##### EXTRACTED INFORMATION
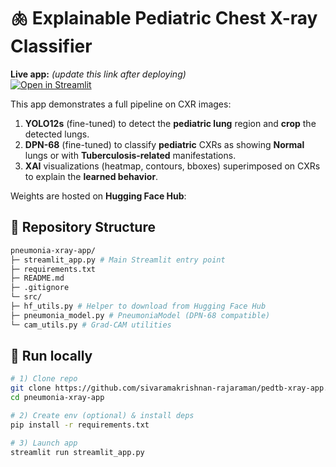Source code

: # 🫁 Explainable Pediatric Chest X-ray Classifier

**Live app:** *(update this link after deploying)*  
[![Open in Streamlit](https://static.streamlit.io/badges/streamlit_badge_black_white.svg)](https://pedtb-xray-app.streamlit.app/)

This app demonstrates a full pipeline on CXR images:

1. **YOLO12s** (fine-tuned) to detect the **pediatric lung** region and **crop** the detected lungs.
3. **DPN-68** (fine-tuned) to classify **pediatric** CXRs as showing **Normal** lungs or with **Tuberculosis-related** manifestations.
4. **XAI** visualizations (heatmap, contours, bboxes) superimposed on CXRs to explain the **learned behavior**. 

Weights are hosted on **Hugging Face Hub**:

## 🧱 Repository Structure
```bash
pneumonia-xray-app/
├─ streamlit_app.py # Main Streamlit entry point
├─ requirements.txt
├─ README.md
├─ .gitignore
└─ src/
├─ hf_utils.py # Helper to download from Hugging Face Hub
├─ pneumonia_model.py # PneumoniaModel (DPN-68 compatible)
└─ cam_utils.py # Grad-CAM utilities
```
## 🚀 Run locally
```bash
# 1) Clone repo
git clone https://github.com/sivaramakrishnan-rajaraman/pedtb-xray-app.git
cd pneumonia-xray-app

# 2) Create env (optional) & install deps
pip install -r requirements.txt

# 3) Launch app
streamlit run streamlit_app.py
```

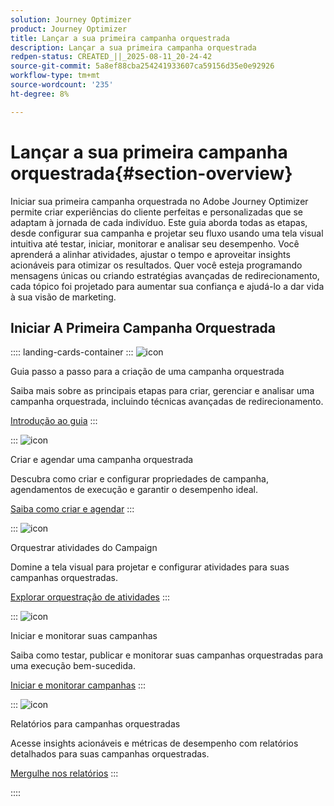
 ```yaml
---
solution: Journey Optimizer
product: Journey Optimizer
title: Lançar a sua primeira campanha orquestrada
description: Lançar a sua primeira campanha orquestrada
redpen-status: CREATED_||_2025-08-11_20-24-42
source-git-commit: 5a8ef88cba254241933607ca59156d35e0e92926
workflow-type: tm+mt
source-wordcount: '235'
ht-degree: 8%

---
```



# Lançar a sua primeira campanha orquestrada{#section-overview}

Iniciar sua primeira campanha orquestrada no Adobe Journey Optimizer permite criar experiências do cliente perfeitas e personalizadas que se adaptam à jornada de cada indivíduo. Este guia aborda todas as etapas, desde configurar sua campanha e projetar seu fluxo usando uma tela visual intuitiva até testar, iniciar, monitorar e analisar seu desempenho. Você aprenderá a alinhar atividades, ajustar o tempo e aproveitar insights acionáveis para otimizar os resultados. Quer você esteja programando mensagens únicas ou criando estratégias avançadas de redirecionamento, cada tópico foi projetado para aumentar sua confiança e ajudá-lo a dar vida à sua visão de marketing.

## Iniciar A Primeira Campanha Orquestrada

:::: landing-cards-container
:::
![icon](https://cdn.experienceleague.adobe.com/icons/circle-play.svg)

Guia passo a passo para a criação de uma campanha orquestrada

Saiba mais sobre as principais etapas para criar, gerenciar e analisar uma campanha orquestrada, incluindo técnicas avançadas de redirecionamento.

[Introdução ao guia](../using/orchestrated/gs-campaign-creation.md)
:::

:::
![icon](https://cdn.experienceleague.adobe.com/icons/list-check.svg)

Criar e agendar uma campanha orquestrada

Descubra como criar e configurar propriedades de campanha, agendamentos de execução e garantir o desempenho ideal.

[Saiba como criar e agendar](../using/orchestrated/create-orchestrated-campaign.md)
:::

:::
![icon](https://cdn.experienceleague.adobe.com/icons/code-branch.svg)

Orquestrar atividades do Campaign

Domine a tela visual para projetar e configurar atividades para suas campanhas orquestradas.

[Explorar orquestração de atividades](../using/orchestrated/orchestrate-activities.md)
:::

:::
![icon](https://cdn.experienceleague.adobe.com/icons/gear.svg)

Iniciar e monitorar suas campanhas

Saiba como testar, publicar e monitorar suas campanhas orquestradas para uma execução bem-sucedida.

[Iniciar e monitorar campanhas](../using/orchestrated/start-monitor-campaigns.md)
:::

:::
![icon](https://cdn.experienceleague.adobe.com/icons/chart-line.svg)

Relatórios para campanhas orquestradas

Acesse insights acionáveis e métricas de desempenho com relatórios detalhados para suas campanhas orquestradas.

[Mergulhe nos relatórios](../using/orchestrated/reporting-campaigns.md)
:::

::::
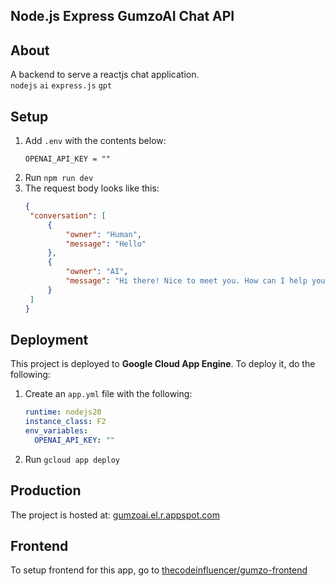 ## Node.js Express GumzoAI Chat API

## About
A backend to serve a reactjs chat application.\
`nodejs` `ai` `express.js` `gpt`

## Setup

1. Add `.env` with the contents below:
   ```properties
   OPENAI_API_KEY = ""
   ```
2. Run `npm run dev`
3. The request body looks like this:
   ```json
   {
    "conversation": [
        {
            "owner": "Human",
            "message": "Hello"
        },
        {
            "owner": "AI",
            "message": "Hi there! Nice to meet you. How can I help you today?"
        }
    ]
   }
   ```

## Deployment

This project is deployed to **Google Cloud App Engine**. To deploy it, do the following:
1. Create an `app.yml` file with the following:
   ```yml
   runtime: nodejs20
   instance_class: F2
   env_variables:
     OPENAI_API_KEY: ""
   ```
3. Run `gcloud app deploy`

## Production 

The project is hosted at:
[gumzoai.el.r.appspot.com](https://gumzoai.el.r.appspot.com)

## Frontend

To setup frontend for this app, go to [thecodeinfluencer/gumzo-frontend](https://github.com/thecodeinfluencer/gumzo-frontend)

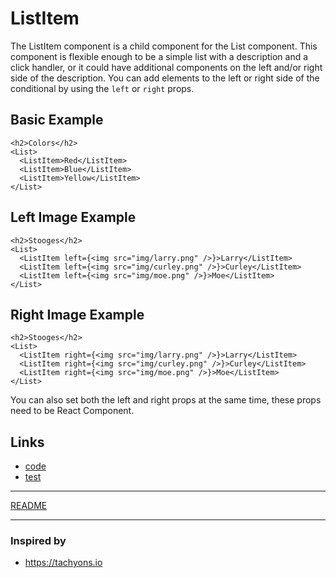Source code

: # ListItem

The ListItem component is a child component for the List component. This component is flexible enough to be a simple list with a description and a click handler, or it could have additional components on the left and/or right side of the description. You can add elements to the left or right side of the conditional by using the `left` or `right` props.

## Basic Example

```
<h2>Colors</h2>
<List>
  <ListItem>Red</ListItem>
  <ListItem>Blue</ListItem>
  <ListItem>Yellow</ListItem>
</List>
```

## Left Image Example

```
<h2>Stooges</h2>
<List>
  <ListItem left={<img src="img/larry.png" />}>Larry</ListItem>
  <ListItem left={<img src="img/curley.png" />}>Curley</ListItem>
  <ListItem left={<img src="img/moe.png" />}>Moe</ListItem>
</List>
```

## Right Image Example

```
<h2>Stooges</h2>
<List>
  <ListItem right={<img src="img/larry.png" />}>Larry</ListItem>
  <ListItem right={<img src="img/curley.png" />}>Curley</ListItem>
  <ListItem right={<img src="img/moe.png" />}>Moe</ListItem>
</List>
```

You can also set both the left and right props at the same time, these
props need to be React Component.


## Links

* [code](index.js)
* [test](test.js)

---

[README](../../README.md)

---

### Inspired by

* https://tachyons.io
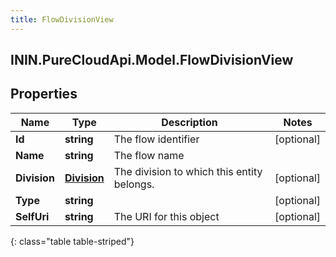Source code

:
 ```yaml
---
title: FlowDivisionView
---
```

## ININ.PureCloudApi.Model.FlowDivisionView

## Properties

|Name | Type | Description | Notes|
|------------ | ------------- | ------------- | -------------|
| **Id** | **string** | The flow identifier | [optional] |
| **Name** | **string** | The flow name | |
| **Division** | [**Division**](Division.html) | The division to which this entity belongs. | [optional] |
| **Type** | **string** |  | [optional] |
| **SelfUri** | **string** | The URI for this object | [optional] |
{: class="table table-striped"}


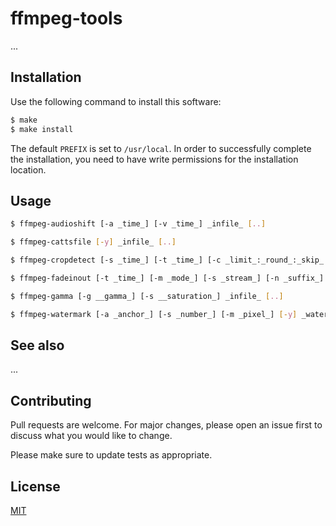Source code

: # ffmpeg-tools

...

## Installation

Use the following command to install this software:

```bash
$ make
$ make install
```

The default `PREFIX` is set to `/usr/local`.  In order to successfully complete the installation, you need to have write permissions for the installation location.

## Usage

```bash
$ ffmpeg-audioshift [-a _time_] [-v _time_] _infile_ [..]
```

```bash
$ ffmpeg-cattsfile [-y] _infile_ [..]
```

```bash
$ ffmpeg-cropdetect [-s _time_] [-t _time_] [-c _limit_:_round_:_skip_:_reset_] _infile_
```

```bash
$ ffmpeg-fadeinout [-t _time_] [-m _mode_] [-s _stream_] [-n _suffix_] [-y] _infile_
```

```bash
$ ffmpeg-gamma [-g __gamma_] [-s __saturation_] _infile_ [..]
```

```bash
$ ffmpeg-watermark [-a _anchor_] [-s _number_] [-m _pixel_] [-y] _watermark_ _infile_ [..]
```

## See also

...

## Contributing

Pull requests are welcome. For major changes, please open an issue first to discuss what you would like to change.

Please make sure to update tests as appropriate.

## License

[MIT](https://choosealicense.com/licenses/mit/)
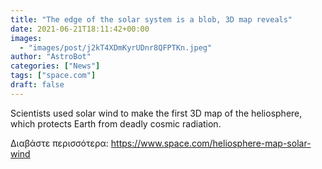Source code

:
 ```yaml
---
title: "The edge of the solar system is a blob, 3D map reveals"
date: 2021-06-21T18:11:42+00:00
images:
  - "images/post/j2kT4XDmKyrUDnr8QFPTKn.jpeg"
author: "AstroBot"
categories: ["News"]
tags: ["space.com"]
draft: false
---
```


Scientists used solar wind to make the first 3D map of the heliosphere, which protects Earth from deadly cosmic radiation. 

Διαβάστε περισσότερα: https://www.space.com/heliosphere-map-solar-wind
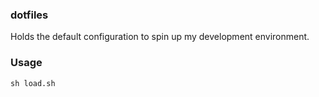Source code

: ### dotfiles
Holds the default configuration to spin up my development environment.

### Usage
```
sh load.sh
```
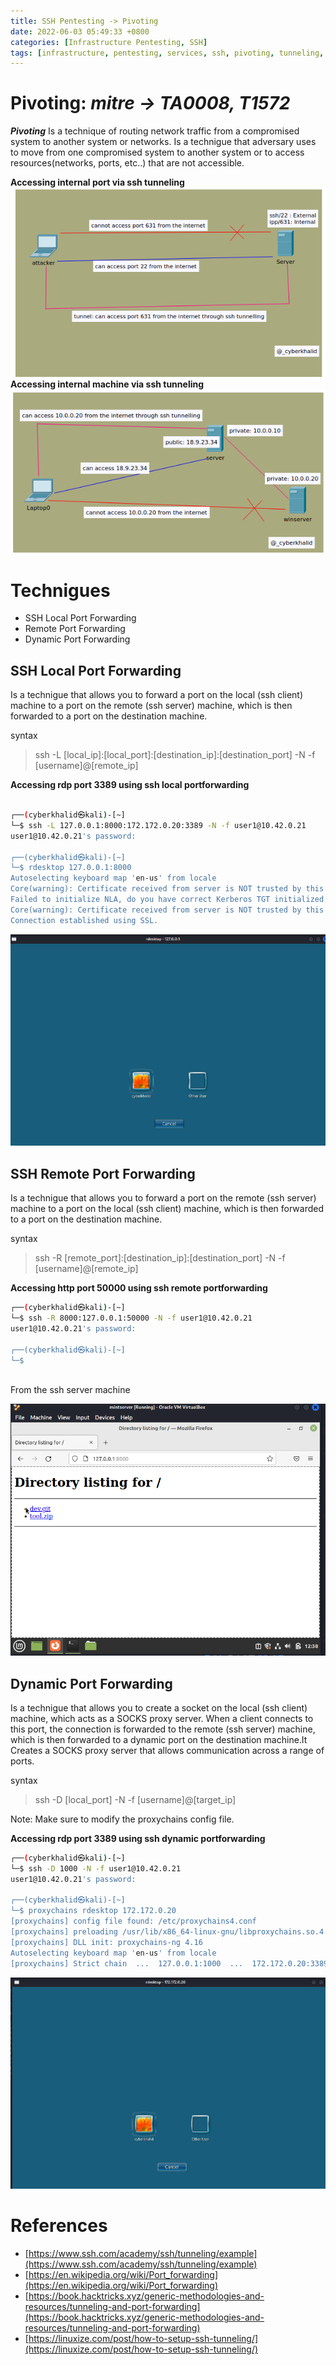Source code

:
 ```yaml
---
title: SSH Pentesting -> Pivoting
date: 2022-06-03 05:49:33 +0800
categories: [Infrastructure Pentesting, SSH]
tags: [infrastructure, pentesting, services, ssh, pivoting, tunneling, portforwading]     # TAG names should always be lowercase
---
```


# Pivoting: *mitre -> TA0008, T1572*

***Pivoting*** Is a technique of routing network traffic from a compromised system to another system or networks. Is a technigue that adversary uses to move from one compromised system to another system or to access resources(networks, ports, etc..) that are not accessible.

**Accessing internal port via ssh tunneling**
![tunneling](https://raw.githubusercontent.com/cyberkhalid/cyberkhalid.github.io/main/assets/img/ipentest/tunneling.png)
**Accessing internal machine via ssh tunneling**
![machinetunnel](https://raw.githubusercontent.com/cyberkhalid/cyberkhalid.github.io/main/assets/img/ipentest/machinetunnel.png)

# Technigues

- SSH Local Port Forwarding
- Remote Port Forwarding
- Dynamic Port Forwarding

## SSH Local Port Forwarding
Is a technigue that allows you to forward a port on the local (ssh client) machine to a port on the remote (ssh server) machine, which is then forwarded to a port on the destination machine.

syntax

> ssh -L [local_ip]:[local_port]:[destination_ip]:[destination_port] -N -f [username]@[remote_ip]

**Accessing rdp port 3389 using ssh local portforwarding**
```bash

┌──(cyberkhalid㉿kali)-[~]
└─$ ssh -L 127.0.0.1:8000:172.172.0.20:3389 -N -f user1@10.42.0.21
user1@10.42.0.21's password: 

┌──(cyberkhalid㉿kali)-[~]
└─$ rdesktop 127.0.0.1:8000
Autoselecting keyboard map 'en-us' from locale
Core(warning): Certificate received from server is NOT trusted by this system, an exception has been added by the user to trust this specific certificate.
Failed to initialize NLA, do you have correct Kerberos TGT initialized ?
Core(warning): Certificate received from server is NOT trusted by this system, an exception has been added by the user to trust this specific certificate.
Connection established using SSL.


```
![rdp](https://raw.githubusercontent.com/cyberkhalid/cyberkhalid.github.io/main/assets/img/ipentest/rdpl.png)

## SSH Remote Port Forwarding

Is a technigue that allows you to forward a port on the remote (ssh server) machine to a port on the local (ssh client) machine, which is then forwarded to a port on the destination machine.

syntax
> ssh -R [remote_port]:[destination_ip]:[destination_port] -N -f [username]@[remote_ip]

**Accessing http port 50000 using ssh remote portforwarding**
```bash
┌──(cyberkhalid㉿kali)-[~]
└─$ ssh -R 8000:127.0.0.1:50000 -N -f user1@10.42.0.21
user1@10.42.0.21's password: 

┌──(cyberkhalid㉿kali)-[~]
└─$
 
```

From the ssh server machine

![rdp](https://raw.githubusercontent.com/cyberkhalid/cyberkhalid.github.io/main/assets/img/ipentest/rdpr.png)

## Dynamic Port Forwarding
Is a technigue that allows you to create a socket on the local (ssh client) machine, which acts as a SOCKS proxy server. When a client connects to this port, the connection is forwarded to the remote (ssh server) machine, which is then forwarded to a dynamic port on the destination machine.It Creates a SOCKS proxy server that allows communication across a range of ports.

syntax
> ssh -D [local_port] -N -f [username]@[target_ip]

Note: Make sure to modify the proxychains config file.

**Accessing rdp port 3389 using ssh dynamic portforwarding**
```bash
┌──(cyberkhalid㉿kali)-[~]
└─$ ssh -D 1000 -N -f user1@10.42.0.21 
user1@10.42.0.21's password: 

┌──(cyberkhalid㉿kali)-[~]
└─$ proxychains rdesktop 172.172.0.20
[proxychains] config file found: /etc/proxychains4.conf
[proxychains] preloading /usr/lib/x86_64-linux-gnu/libproxychains.so.4
[proxychains] DLL init: proxychains-ng 4.16
Autoselecting keyboard map 'en-us' from locale
[proxychains] Strict chain  ...  127.0.0.1:1000  ...  172.172.0.20:3389  ...  OK

```
![rdp](https://raw.githubusercontent.com/cyberkhalid/cyberkhalid.github.io/main/assets/img/ipentest/rdpd.png)

# References

- [https://www.ssh.com/academy/ssh/tunneling/example](https://www.ssh.com/academy/ssh/tunneling/example)
- [https://en.wikipedia.org/wiki/Port_forwarding](https://en.wikipedia.org/wiki/Port_forwarding)
- [https://book.hacktricks.xyz/generic-methodologies-and-resources/tunneling-and-port-forwarding](https://book.hacktricks.xyz/generic-methodologies-and-resources/tunneling-and-port-forwarding)
- [https://linuxize.com/post/how-to-setup-ssh-tunneling/](https://linuxize.com/post/how-to-setup-ssh-tunneling/)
##########
If a line in the records contains the word "fine", copy it.

◆ RESULT OF THE EXERCISE:
1. **YOLO12s** (fine-tuned) to detect the **pediatric lung** region and **crop** the detected lungs.
3. **DPN-68** (fine-tuned) to classify **pediatric** CXRs as showing **Normal** lungs or with **Tuberculosis-related** manifestations.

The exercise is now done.